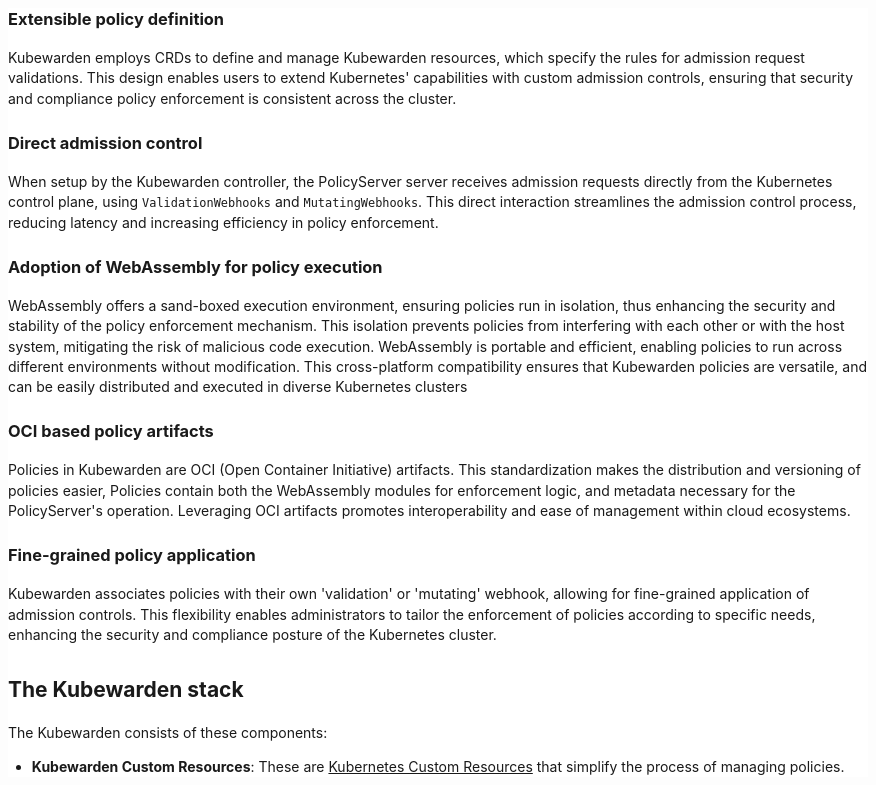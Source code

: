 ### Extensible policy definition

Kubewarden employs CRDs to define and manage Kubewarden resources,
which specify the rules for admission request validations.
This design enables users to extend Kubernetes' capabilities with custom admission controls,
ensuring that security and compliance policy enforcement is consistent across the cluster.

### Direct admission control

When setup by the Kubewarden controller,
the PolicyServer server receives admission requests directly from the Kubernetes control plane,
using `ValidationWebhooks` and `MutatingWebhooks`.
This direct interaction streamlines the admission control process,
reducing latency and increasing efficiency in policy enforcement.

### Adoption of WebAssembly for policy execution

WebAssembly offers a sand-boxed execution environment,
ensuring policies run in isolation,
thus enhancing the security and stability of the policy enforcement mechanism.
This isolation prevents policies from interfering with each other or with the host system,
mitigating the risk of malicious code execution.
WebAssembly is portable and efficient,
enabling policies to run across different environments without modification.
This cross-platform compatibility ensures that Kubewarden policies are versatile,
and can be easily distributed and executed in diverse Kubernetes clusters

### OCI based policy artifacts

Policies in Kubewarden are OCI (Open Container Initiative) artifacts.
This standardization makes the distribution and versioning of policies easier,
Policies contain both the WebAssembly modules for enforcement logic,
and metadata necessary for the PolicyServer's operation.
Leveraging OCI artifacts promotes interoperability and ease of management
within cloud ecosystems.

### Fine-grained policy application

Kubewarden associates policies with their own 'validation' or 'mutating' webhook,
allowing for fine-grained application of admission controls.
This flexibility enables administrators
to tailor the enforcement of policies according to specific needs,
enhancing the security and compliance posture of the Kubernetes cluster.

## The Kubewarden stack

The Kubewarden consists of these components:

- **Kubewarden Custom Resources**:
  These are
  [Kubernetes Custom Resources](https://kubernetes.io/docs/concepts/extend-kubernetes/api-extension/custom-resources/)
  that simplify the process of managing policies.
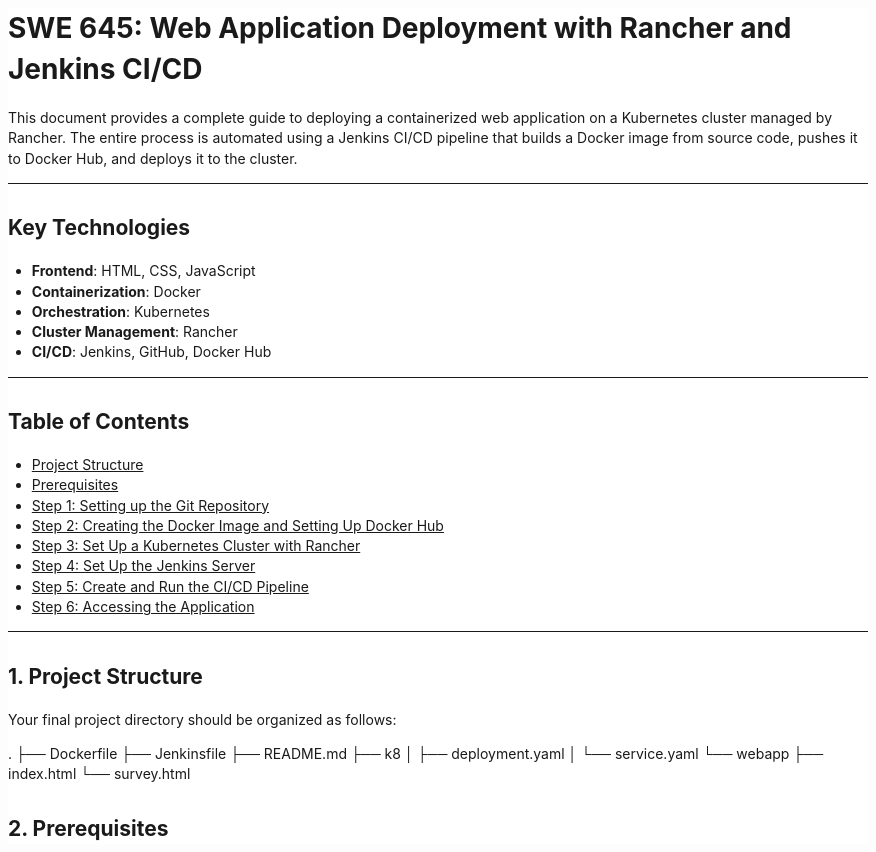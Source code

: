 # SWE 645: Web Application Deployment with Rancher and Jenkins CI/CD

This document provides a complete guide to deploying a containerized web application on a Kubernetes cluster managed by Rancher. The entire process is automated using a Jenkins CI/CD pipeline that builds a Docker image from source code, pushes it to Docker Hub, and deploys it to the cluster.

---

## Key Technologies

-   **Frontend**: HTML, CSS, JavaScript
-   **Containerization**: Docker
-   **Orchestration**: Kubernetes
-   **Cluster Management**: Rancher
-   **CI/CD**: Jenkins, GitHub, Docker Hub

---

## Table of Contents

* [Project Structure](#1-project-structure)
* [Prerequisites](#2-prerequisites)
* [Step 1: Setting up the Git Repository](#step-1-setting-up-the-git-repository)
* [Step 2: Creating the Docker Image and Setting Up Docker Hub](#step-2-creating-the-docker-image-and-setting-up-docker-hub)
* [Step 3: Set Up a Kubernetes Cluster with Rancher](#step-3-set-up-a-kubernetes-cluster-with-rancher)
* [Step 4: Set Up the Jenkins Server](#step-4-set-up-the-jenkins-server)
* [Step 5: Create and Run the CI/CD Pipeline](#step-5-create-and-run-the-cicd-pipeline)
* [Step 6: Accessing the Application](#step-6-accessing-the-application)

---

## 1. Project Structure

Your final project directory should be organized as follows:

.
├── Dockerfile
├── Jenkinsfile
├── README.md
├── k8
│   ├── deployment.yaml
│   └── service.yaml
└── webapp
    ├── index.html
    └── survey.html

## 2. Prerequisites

◆ ◆ ◆ ◆ ◆ ◆ ◆

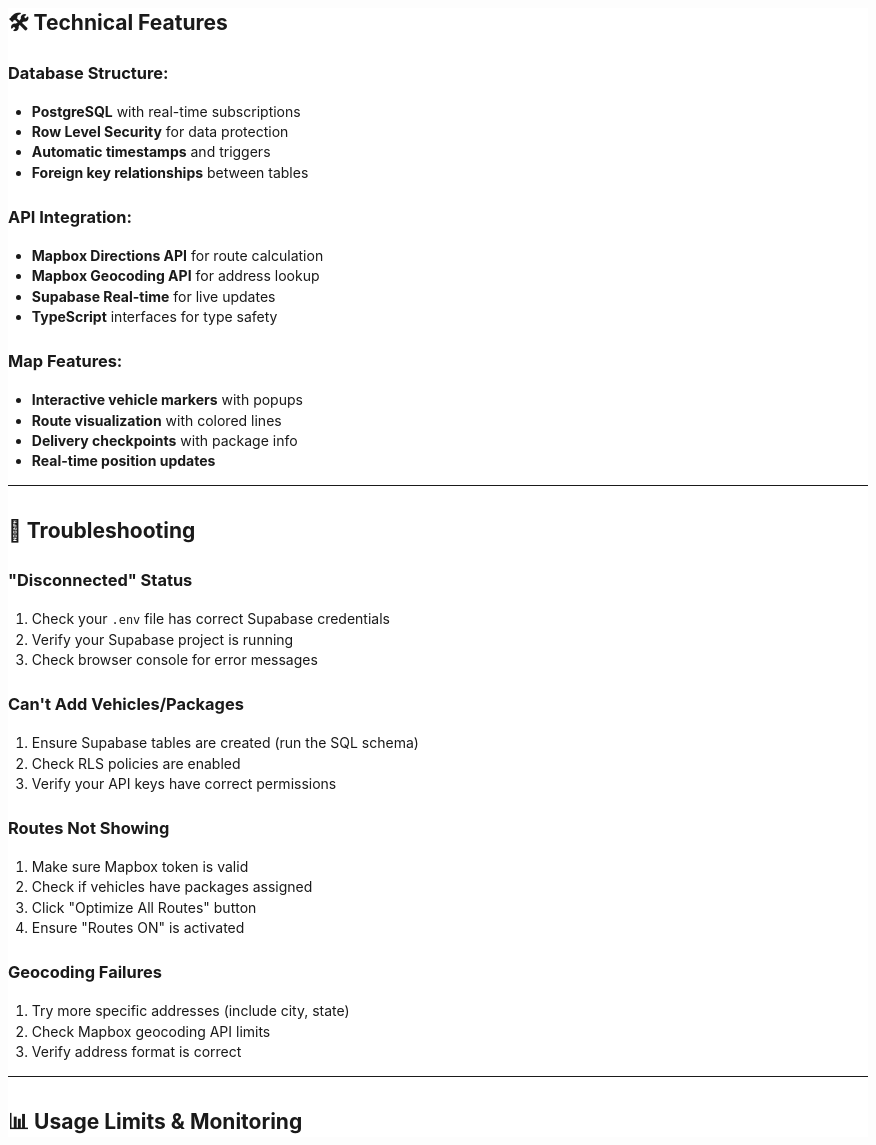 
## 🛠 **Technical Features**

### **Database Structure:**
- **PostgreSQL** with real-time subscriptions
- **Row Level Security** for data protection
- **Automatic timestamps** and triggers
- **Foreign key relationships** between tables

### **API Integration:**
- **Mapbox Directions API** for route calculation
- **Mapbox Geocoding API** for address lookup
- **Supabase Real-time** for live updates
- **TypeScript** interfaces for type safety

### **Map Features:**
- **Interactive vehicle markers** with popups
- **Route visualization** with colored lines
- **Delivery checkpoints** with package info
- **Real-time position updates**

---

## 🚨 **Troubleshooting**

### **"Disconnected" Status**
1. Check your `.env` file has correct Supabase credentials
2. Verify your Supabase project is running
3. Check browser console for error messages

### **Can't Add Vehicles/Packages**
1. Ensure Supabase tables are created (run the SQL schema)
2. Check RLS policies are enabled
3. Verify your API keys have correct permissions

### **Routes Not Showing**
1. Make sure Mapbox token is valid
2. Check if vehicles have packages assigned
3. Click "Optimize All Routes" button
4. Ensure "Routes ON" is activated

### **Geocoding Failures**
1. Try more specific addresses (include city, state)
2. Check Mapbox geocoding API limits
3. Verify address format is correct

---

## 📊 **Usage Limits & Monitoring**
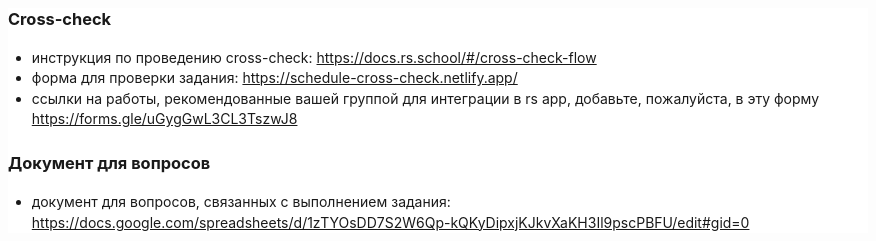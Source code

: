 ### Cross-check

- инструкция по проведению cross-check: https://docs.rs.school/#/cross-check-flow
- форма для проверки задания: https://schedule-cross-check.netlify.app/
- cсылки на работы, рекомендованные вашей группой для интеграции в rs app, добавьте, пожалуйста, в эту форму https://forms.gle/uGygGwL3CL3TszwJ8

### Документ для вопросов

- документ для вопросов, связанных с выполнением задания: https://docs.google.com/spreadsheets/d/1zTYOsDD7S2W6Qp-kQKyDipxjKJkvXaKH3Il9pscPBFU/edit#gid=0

◆ ◆ ◆ ◆ ◆ ◆ ◆

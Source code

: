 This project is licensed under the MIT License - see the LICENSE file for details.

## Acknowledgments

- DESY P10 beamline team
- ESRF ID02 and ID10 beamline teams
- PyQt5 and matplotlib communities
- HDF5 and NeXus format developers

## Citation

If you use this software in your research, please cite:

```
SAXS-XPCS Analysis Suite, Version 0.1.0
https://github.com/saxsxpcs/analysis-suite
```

◆ ◆ ◆ ◆ ◆ ◆ ◆

* [What is being asked] The number of lines in the data holding the string "that" is the whole answer.

* [Expected answer] 4